Février 1971: les femmes peuvent voter, mais toujours pas conduire les véhicules de la SSR. Ce n'est que deux ans plus tard que le responsable du garage de la DRS en demande l'autorisation: «Il serait vraiment pratique que les femmes reporters et photographes puissent emprunter un véhicule de service pour se rendre rapidement sur le lieu d'un événement.» La Direction générale accepte sa demande, car «le mouvement général vers l'émancipation ne s'arrête pas devant les collaboratrices de la télévision». 
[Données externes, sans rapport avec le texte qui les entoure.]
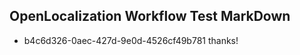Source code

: ## OpenLocalization Workflow Test MarkDown
* b4c6d326-0aec-427d-9e0d-4526cf49b781 
thanks!<!--HONumber=Mar16_HO4-->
L'égalité hommes-femmes à la SSR

Depuis lors, la SSR a connu un changement majeur dans le domaine de l'égalité des genres. Mais nous avons encore du chemin à faire.

Où en est-on aujourd'hui?

  • 43 % des collaborateurs sont des femmes.
  • 29 % des cadres sont des femmes.
  • 74 % des collaboratrices travaillent à temps partiel, contre 42 % chez les collaborateurs.
  • A la SSR, les salaires des femmes sont inférieurs de 2,4 % par rapport à ceux des hommes. Une partie de cette différence s'explique par des facteurs non discriminants – les indemnités pour travail de nuit et du week-end en particulier, qui concernent avant tout les hommes. Sans ce facteur, la différence salariale ne serait plus que de 1,5 %. 
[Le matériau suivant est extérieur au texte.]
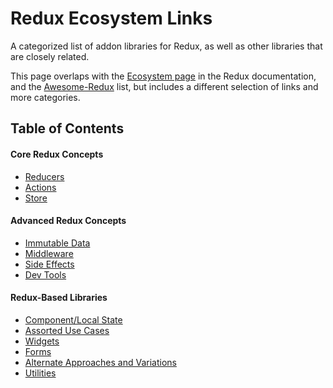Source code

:# Redux Ecosystem Links
A categorized list of addon libraries for Redux, as well as other libraries that are closely related.

This page overlaps with the [Ecosystem page](http://redux.js.org/docs/introduction/Ecosystem.html) in the Redux documentation, and the [Awesome-Redux](https://github.com/xgrommx/awesome-redux) list, but includes a different selection of links and more categories.


## Table of Contents

#### Core Redux Concepts

- [Reducers](reducers.md)
- [Actions](actions.md)
- [Store](store.md)

#### Advanced Redux Concepts

- [Immutable Data](immutable-data.md)
- [Middleware](middleware.md)
- [Side Effects](side-effects.md)
- [Dev Tools](devtools.md)

#### Redux-Based Libraries

- [Component/Local State](component-state.md)
- [Assorted Use Cases](use-cases.md)
- [Widgets](widgets.md)
- [Forms](forms.md)
- [Alternate Approaches and Variations](variations.md)
- [Utilities](utilities.md)

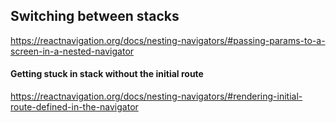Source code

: ## Switching between stacks

https://reactnavigation.org/docs/nesting-navigators/#passing-params-to-a-screen-in-a-nested-navigator

#### Getting stuck in stack without the initial route

https://reactnavigation.org/docs/nesting-navigators/#rendering-initial-route-defined-in-the-navigator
Les actions concrètes de la SSR

  • La SSR se penche chaque année sur les différences de salaire entre les genres au moyen de l’outil d’autocontrôle mis à disposition par la Confédération (Logib).
  • Le Conseil d'administration a pour objectif de faire passer la part des femmes parmi les cadres à 30 %. Pour ce faire, la SSR a déjà mis en œuvre différentes mesures: formulation non sexiste des descriptifs de postes, examen d'un possible temps partiel pour chaque poste d'encadrement, et adhésion, en 2015, au réseau de femmes cadres «Advance Women in Swiss Business».
  • Le réseau «idée femme», qui a été créé récemment, s'engage pour relayer les demandes des collaboratrices de la SSR. Il vise à promouvoir l'égalité des chances sur les plans de l'évolution professionnelle, du salaire et de la visibilité.